> [WHAT THE TASK REQUIRES]
Show each line of the entries below in which the word "wMajorVersion" appears.

------------

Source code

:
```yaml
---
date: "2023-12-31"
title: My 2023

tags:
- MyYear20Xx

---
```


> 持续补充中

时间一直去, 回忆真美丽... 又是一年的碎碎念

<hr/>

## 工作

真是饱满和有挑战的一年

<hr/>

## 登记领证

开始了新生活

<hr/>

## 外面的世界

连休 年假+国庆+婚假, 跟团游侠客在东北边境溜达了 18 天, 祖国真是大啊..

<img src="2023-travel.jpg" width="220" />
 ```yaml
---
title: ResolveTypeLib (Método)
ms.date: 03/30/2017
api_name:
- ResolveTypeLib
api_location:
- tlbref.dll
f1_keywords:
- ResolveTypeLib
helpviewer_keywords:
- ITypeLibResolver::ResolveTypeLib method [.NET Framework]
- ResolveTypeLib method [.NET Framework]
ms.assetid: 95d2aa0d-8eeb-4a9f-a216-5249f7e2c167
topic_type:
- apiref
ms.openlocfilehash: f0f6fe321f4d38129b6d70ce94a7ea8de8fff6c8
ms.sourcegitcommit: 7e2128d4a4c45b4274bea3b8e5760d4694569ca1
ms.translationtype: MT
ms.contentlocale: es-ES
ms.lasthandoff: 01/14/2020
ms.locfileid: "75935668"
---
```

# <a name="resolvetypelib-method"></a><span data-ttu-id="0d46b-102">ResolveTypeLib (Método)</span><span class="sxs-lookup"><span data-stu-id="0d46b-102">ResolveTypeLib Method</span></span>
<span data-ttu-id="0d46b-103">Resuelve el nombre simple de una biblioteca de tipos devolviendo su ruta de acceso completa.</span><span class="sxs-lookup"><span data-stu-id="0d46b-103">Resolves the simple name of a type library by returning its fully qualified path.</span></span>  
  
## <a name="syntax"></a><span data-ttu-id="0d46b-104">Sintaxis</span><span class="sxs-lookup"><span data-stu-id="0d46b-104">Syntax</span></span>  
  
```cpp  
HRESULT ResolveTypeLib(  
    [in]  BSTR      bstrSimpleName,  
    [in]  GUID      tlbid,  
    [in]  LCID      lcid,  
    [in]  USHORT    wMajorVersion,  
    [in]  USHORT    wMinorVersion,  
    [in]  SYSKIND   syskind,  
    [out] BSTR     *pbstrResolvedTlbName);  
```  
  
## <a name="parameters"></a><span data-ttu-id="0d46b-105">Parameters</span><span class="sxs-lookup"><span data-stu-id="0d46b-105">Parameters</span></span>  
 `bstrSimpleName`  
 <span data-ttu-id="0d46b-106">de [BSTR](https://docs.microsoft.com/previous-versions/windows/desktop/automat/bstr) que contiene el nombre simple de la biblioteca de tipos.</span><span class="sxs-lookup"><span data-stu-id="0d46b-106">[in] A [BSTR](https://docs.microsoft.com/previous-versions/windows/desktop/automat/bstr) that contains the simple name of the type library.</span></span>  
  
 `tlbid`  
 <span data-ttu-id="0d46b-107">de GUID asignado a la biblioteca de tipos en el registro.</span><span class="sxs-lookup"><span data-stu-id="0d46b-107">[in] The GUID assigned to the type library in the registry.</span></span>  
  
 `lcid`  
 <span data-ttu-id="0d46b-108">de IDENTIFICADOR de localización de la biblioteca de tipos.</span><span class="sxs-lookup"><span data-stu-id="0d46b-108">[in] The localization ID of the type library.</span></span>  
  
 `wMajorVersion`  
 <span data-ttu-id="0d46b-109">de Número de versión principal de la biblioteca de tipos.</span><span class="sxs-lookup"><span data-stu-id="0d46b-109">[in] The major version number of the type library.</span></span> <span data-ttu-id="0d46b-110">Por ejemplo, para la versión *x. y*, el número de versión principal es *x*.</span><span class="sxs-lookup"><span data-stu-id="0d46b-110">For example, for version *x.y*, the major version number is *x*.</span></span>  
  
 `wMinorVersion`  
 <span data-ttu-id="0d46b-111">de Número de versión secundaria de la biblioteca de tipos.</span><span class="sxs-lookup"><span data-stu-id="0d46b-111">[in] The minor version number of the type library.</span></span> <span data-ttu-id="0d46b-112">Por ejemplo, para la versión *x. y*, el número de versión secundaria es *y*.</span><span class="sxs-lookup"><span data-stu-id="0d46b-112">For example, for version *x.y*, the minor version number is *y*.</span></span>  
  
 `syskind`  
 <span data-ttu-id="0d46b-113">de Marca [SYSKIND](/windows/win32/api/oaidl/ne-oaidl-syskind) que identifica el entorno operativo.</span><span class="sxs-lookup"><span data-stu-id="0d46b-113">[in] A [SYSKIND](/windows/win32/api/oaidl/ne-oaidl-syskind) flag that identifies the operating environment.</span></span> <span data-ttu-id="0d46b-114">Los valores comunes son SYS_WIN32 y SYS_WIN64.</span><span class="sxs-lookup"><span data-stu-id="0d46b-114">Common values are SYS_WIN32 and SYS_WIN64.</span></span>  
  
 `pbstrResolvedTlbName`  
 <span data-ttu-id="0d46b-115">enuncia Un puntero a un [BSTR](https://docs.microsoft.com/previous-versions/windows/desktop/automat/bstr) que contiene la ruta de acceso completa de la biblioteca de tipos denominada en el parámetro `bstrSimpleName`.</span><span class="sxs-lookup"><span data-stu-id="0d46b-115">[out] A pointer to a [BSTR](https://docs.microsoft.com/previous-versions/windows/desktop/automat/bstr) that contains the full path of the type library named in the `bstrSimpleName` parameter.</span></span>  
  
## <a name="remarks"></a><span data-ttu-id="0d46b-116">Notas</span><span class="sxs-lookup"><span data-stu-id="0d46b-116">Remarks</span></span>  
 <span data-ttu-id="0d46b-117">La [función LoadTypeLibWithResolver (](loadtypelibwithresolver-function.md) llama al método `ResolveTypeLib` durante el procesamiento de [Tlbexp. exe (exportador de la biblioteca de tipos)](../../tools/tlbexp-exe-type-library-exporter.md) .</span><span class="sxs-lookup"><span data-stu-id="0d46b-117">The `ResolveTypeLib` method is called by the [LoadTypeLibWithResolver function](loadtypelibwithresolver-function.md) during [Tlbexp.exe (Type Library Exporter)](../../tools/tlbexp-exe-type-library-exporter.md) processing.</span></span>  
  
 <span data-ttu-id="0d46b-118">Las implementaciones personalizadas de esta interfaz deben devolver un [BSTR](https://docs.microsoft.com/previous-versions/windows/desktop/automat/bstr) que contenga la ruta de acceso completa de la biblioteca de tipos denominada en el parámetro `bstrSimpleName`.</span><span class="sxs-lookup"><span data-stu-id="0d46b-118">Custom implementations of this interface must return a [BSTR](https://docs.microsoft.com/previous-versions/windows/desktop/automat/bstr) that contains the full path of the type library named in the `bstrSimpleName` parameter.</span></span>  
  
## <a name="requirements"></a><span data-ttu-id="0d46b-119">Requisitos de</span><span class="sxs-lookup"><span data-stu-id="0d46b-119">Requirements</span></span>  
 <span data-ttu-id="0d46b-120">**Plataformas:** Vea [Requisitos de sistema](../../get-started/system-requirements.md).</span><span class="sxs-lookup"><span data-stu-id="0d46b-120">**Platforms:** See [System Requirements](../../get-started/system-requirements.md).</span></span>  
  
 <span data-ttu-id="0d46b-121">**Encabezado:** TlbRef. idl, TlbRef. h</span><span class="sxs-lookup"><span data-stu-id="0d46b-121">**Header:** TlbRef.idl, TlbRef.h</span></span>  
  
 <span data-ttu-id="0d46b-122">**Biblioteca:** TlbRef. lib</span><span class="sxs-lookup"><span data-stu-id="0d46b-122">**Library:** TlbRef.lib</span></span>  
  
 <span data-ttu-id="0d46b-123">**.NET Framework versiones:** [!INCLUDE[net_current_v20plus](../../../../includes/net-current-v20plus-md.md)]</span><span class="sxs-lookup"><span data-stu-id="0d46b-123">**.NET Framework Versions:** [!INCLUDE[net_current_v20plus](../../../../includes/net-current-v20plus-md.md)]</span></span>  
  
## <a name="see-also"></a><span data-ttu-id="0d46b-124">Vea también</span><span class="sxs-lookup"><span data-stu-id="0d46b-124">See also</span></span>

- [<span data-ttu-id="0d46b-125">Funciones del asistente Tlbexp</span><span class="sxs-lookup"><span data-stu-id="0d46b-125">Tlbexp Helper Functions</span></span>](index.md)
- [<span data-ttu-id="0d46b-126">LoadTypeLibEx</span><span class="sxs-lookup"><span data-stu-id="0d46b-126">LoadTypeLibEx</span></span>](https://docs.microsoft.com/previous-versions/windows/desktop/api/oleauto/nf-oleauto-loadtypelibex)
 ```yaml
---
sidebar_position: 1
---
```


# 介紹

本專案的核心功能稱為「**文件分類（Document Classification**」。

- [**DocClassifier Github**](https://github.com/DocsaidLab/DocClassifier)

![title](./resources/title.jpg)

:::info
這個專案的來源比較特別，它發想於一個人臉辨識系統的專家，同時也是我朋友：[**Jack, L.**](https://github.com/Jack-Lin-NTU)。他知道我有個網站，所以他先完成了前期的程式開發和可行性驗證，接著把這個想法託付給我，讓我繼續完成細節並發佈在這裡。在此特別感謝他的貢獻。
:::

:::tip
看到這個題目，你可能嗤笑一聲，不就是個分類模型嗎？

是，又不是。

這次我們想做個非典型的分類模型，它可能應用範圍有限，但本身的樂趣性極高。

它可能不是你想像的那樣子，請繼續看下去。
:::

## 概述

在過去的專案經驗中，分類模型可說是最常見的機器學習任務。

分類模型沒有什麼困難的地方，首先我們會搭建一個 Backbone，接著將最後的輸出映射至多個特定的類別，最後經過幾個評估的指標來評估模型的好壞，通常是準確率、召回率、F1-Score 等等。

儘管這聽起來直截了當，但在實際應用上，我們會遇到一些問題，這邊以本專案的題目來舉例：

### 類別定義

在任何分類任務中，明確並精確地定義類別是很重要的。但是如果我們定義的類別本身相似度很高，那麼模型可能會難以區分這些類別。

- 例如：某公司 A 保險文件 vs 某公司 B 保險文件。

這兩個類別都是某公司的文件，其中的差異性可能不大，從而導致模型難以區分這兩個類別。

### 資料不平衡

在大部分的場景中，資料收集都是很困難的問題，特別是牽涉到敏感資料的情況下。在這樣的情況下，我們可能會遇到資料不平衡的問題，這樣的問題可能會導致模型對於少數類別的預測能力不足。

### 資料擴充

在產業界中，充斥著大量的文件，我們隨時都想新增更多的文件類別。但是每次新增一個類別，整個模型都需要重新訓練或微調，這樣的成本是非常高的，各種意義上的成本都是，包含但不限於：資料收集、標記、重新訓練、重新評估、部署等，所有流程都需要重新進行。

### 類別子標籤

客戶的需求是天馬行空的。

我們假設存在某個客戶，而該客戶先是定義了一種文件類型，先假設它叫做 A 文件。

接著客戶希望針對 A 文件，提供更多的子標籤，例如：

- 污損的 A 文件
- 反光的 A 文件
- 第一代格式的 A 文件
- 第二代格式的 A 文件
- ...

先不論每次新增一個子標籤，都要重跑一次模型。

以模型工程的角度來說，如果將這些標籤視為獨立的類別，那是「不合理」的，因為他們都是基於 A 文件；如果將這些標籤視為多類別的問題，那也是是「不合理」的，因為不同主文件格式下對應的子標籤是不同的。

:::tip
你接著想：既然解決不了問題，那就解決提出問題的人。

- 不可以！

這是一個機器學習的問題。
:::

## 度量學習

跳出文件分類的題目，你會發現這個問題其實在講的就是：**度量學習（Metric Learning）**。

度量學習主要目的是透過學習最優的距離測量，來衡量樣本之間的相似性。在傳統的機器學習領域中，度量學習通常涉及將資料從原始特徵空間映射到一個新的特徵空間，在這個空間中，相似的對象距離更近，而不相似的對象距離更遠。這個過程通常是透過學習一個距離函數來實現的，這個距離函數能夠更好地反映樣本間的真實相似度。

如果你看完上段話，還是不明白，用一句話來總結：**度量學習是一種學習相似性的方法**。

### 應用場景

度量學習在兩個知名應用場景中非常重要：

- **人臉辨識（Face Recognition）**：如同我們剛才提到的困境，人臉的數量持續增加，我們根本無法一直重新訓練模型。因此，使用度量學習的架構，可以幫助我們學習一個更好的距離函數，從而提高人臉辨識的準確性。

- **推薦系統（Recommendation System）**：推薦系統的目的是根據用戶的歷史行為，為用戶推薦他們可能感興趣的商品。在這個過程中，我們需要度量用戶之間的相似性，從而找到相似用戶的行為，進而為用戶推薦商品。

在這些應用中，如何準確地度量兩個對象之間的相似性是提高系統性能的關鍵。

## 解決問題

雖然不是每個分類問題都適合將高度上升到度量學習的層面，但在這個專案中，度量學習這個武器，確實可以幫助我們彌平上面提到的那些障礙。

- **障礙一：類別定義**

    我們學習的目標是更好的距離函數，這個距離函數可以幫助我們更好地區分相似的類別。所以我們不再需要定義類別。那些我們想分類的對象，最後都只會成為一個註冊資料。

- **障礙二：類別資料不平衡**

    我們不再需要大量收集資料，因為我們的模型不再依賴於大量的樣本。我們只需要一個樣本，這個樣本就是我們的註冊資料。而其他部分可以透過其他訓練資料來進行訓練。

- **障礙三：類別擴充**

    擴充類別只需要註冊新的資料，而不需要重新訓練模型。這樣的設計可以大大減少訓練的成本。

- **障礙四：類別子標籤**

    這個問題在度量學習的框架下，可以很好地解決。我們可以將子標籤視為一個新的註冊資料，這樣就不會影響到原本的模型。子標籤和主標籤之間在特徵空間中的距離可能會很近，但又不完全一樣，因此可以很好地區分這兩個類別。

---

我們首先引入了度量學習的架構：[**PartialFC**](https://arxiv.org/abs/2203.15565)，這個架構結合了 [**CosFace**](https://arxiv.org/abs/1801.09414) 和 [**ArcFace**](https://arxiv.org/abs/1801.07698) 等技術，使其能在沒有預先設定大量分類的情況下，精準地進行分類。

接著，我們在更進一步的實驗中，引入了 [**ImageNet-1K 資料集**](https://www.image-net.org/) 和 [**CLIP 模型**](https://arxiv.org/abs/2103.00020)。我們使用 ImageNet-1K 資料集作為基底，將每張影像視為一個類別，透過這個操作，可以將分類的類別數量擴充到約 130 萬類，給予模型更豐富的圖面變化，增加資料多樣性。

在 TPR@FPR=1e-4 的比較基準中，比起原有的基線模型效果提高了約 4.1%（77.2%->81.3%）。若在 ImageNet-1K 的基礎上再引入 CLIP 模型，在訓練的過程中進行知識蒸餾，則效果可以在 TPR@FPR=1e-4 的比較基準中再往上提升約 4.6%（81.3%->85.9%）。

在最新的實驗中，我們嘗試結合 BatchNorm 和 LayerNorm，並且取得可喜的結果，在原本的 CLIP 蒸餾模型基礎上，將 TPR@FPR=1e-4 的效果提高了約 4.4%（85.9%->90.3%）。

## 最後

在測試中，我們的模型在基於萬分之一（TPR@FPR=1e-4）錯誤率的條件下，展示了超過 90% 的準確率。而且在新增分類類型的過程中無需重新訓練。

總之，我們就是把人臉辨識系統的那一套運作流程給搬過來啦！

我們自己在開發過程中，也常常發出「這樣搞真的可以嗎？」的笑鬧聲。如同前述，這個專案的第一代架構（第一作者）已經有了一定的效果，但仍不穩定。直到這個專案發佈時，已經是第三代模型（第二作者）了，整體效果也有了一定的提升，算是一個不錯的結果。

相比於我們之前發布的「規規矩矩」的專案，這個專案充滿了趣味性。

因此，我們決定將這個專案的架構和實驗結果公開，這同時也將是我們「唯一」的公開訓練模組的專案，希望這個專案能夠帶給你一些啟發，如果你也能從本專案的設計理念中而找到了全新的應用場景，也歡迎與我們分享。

------------

> [EXERCISE ANSWER]
    [in]  USHORT    wMajorVersion,  
 `wMajorVersion`  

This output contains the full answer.